ACTIVITY> Omitting the pictures, print every line below exactly as it stands.
++++++++++++++++++++
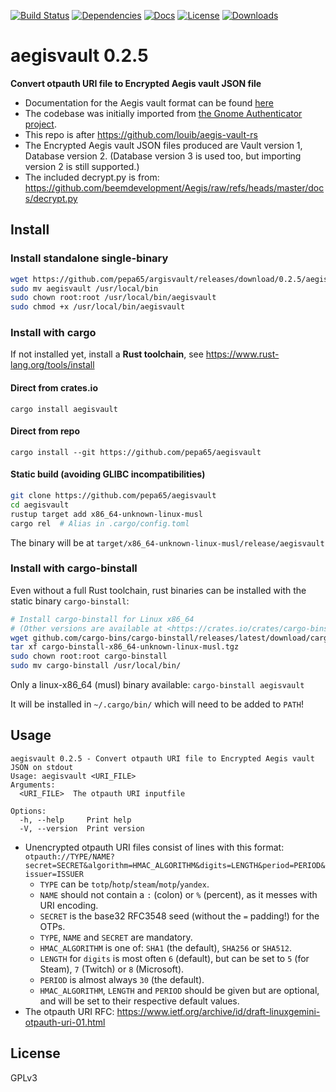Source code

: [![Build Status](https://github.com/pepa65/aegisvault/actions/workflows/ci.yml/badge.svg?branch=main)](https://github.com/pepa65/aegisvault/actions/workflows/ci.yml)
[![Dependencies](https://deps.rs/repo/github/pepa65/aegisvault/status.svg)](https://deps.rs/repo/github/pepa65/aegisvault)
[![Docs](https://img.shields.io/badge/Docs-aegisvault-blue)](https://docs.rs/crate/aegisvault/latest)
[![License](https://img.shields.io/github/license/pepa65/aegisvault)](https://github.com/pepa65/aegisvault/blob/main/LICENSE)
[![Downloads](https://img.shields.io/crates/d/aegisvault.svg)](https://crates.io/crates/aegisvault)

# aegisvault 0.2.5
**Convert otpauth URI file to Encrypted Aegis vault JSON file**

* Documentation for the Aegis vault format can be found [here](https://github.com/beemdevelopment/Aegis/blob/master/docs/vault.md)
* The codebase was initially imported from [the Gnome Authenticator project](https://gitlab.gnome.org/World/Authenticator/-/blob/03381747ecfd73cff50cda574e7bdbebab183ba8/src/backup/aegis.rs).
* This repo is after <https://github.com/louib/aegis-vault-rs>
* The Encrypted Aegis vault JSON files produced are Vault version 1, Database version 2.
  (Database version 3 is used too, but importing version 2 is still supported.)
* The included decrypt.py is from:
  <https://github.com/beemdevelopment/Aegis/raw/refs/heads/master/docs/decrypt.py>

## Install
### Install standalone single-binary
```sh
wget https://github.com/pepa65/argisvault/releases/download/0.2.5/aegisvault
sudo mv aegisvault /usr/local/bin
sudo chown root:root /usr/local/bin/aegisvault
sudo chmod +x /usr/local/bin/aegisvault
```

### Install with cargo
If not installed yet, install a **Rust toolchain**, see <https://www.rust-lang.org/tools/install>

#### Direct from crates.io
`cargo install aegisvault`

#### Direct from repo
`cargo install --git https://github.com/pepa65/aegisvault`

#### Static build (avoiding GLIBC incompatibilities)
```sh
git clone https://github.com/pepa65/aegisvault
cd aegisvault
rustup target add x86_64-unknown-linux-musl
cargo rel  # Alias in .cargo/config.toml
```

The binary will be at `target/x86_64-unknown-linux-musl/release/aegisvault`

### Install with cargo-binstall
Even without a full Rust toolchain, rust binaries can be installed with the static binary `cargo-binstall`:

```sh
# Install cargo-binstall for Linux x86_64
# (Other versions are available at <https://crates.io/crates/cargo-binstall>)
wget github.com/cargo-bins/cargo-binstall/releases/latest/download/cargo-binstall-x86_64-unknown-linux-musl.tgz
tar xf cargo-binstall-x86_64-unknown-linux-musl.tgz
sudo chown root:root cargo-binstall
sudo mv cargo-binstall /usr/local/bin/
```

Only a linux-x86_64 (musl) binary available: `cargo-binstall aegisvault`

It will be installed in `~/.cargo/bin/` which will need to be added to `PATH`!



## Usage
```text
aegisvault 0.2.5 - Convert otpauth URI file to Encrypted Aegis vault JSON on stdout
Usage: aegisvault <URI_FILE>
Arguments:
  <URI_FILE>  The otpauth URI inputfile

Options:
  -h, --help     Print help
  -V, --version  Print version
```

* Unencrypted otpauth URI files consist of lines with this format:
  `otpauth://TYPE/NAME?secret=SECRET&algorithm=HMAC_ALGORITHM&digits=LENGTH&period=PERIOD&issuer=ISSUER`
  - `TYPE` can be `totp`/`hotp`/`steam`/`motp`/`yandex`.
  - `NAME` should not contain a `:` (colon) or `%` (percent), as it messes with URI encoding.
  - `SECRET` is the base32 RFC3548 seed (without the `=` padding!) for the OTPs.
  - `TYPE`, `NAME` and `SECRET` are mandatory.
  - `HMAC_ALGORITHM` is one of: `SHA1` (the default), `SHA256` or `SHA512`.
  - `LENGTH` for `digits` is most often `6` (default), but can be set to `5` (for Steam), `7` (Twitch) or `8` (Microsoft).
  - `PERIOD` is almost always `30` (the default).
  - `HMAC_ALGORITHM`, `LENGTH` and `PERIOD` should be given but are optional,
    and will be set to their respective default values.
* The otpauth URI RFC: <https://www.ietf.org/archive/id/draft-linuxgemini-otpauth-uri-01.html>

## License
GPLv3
++++++++++++++++++++
ANSWER BELOW>
Source code

: [![Build Status](https://github.com/pepa65/aegisvault/actions/workflows/ci.yml/badge.svg?branch=main)](https://github.com/pepa65/aegisvault/actions/workflows/ci.yml)
[![Dependencies](https://deps.rs/repo/github/pepa65/aegisvault/status.svg)](https://deps.rs/repo/github/pepa65/aegisvault)
[![Docs](https://img.shields.io/badge/Docs-aegisvault-blue)](https://docs.rs/crate/aegisvault/latest)
[![License](https://img.shields.io/github/license/pepa65/aegisvault)](https://github.com/pepa65/aegisvault/blob/main/LICENSE)
[![Downloads](https://img.shields.io/crates/d/aegisvault.svg)](https://crates.io/crates/aegisvault)

# aegisvault 0.2.5
**Convert otpauth URI file to Encrypted Aegis vault JSON file**

* Documentation for the Aegis vault format can be found [here](https://github.com/beemdevelopment/Aegis/blob/master/docs/vault.md)
* The codebase was initially imported from [the Gnome Authenticator project](https://gitlab.gnome.org/World/Authenticator/-/blob/03381747ecfd73cff50cda574e7bdbebab183ba8/src/backup/aegis.rs).
* This repo is after <https://github.com/louib/aegis-vault-rs>
* The Encrypted Aegis vault JSON files produced are Vault version 1, Database version 2.
  (Database version 3 is used too, but importing version 2 is still supported.)
* The included decrypt.py is from:
  <https://github.com/beemdevelopment/Aegis/raw/refs/heads/master/docs/decrypt.py>

## Install
### Install standalone single-binary
```sh
wget https://github.com/pepa65/argisvault/releases/download/0.2.5/aegisvault
sudo mv aegisvault /usr/local/bin
sudo chown root:root /usr/local/bin/aegisvault
sudo chmod +x /usr/local/bin/aegisvault
```

### Install with cargo
If not installed yet, install a **Rust toolchain**, see <https://www.rust-lang.org/tools/install>

#### Direct from crates.io
`cargo install aegisvault`

#### Direct from repo
`cargo install --git https://github.com/pepa65/aegisvault`

#### Static build (avoiding GLIBC incompatibilities)
```sh
git clone https://github.com/pepa65/aegisvault
cd aegisvault
rustup target add x86_64-unknown-linux-musl
cargo rel  # Alias in .cargo/config.toml
```

The binary will be at `target/x86_64-unknown-linux-musl/release/aegisvault`

### Install with cargo-binstall
Even without a full Rust toolchain, rust binaries can be installed with the static binary `cargo-binstall`:

```sh
# Install cargo-binstall for Linux x86_64
# (Other versions are available at <https://crates.io/crates/cargo-binstall>)
wget github.com/cargo-bins/cargo-binstall/releases/latest/download/cargo-binstall-x86_64-unknown-linux-musl.tgz
tar xf cargo-binstall-x86_64-unknown-linux-musl.tgz
sudo chown root:root cargo-binstall
sudo mv cargo-binstall /usr/local/bin/
```

Only a linux-x86_64 (musl) binary available: `cargo-binstall aegisvault`

It will be installed in `~/.cargo/bin/` which will need to be added to `PATH`!



## Usage
```text
aegisvault 0.2.5 - Convert otpauth URI file to Encrypted Aegis vault JSON on stdout
Usage: aegisvault <URI_FILE>
Arguments:
  <URI_FILE>  The otpauth URI inputfile

Options:
  -h, --help     Print help
  -V, --version  Print version
```

* Unencrypted otpauth URI files consist of lines with this format:
  `otpauth://TYPE/NAME?secret=SECRET&algorithm=HMAC_ALGORITHM&digits=LENGTH&period=PERIOD&issuer=ISSUER`
  - `TYPE` can be `totp`/`hotp`/`steam`/`motp`/`yandex`.
  - `NAME` should not contain a `:` (colon) or `%` (percent), as it messes with URI encoding.
  - `SECRET` is the base32 RFC3548 seed (without the `=` padding!) for the OTPs.
  - `TYPE`, `NAME` and `SECRET` are mandatory.
  - `HMAC_ALGORITHM` is one of: `SHA1` (the default), `SHA256` or `SHA512`.
  - `LENGTH` for `digits` is most often `6` (default), but can be set to `5` (for Steam), `7` (Twitch) or `8` (Microsoft).
  - `PERIOD` is almost always `30` (the default).
  - `HMAC_ALGORITHM`, `LENGTH` and `PERIOD` should be given but are optional,
    and will be set to their respective default values.
* The otpauth URI RFC: <https://www.ietf.org/archive/id/draft-linuxgemini-otpauth-uri-01.html>

## License
GPLv3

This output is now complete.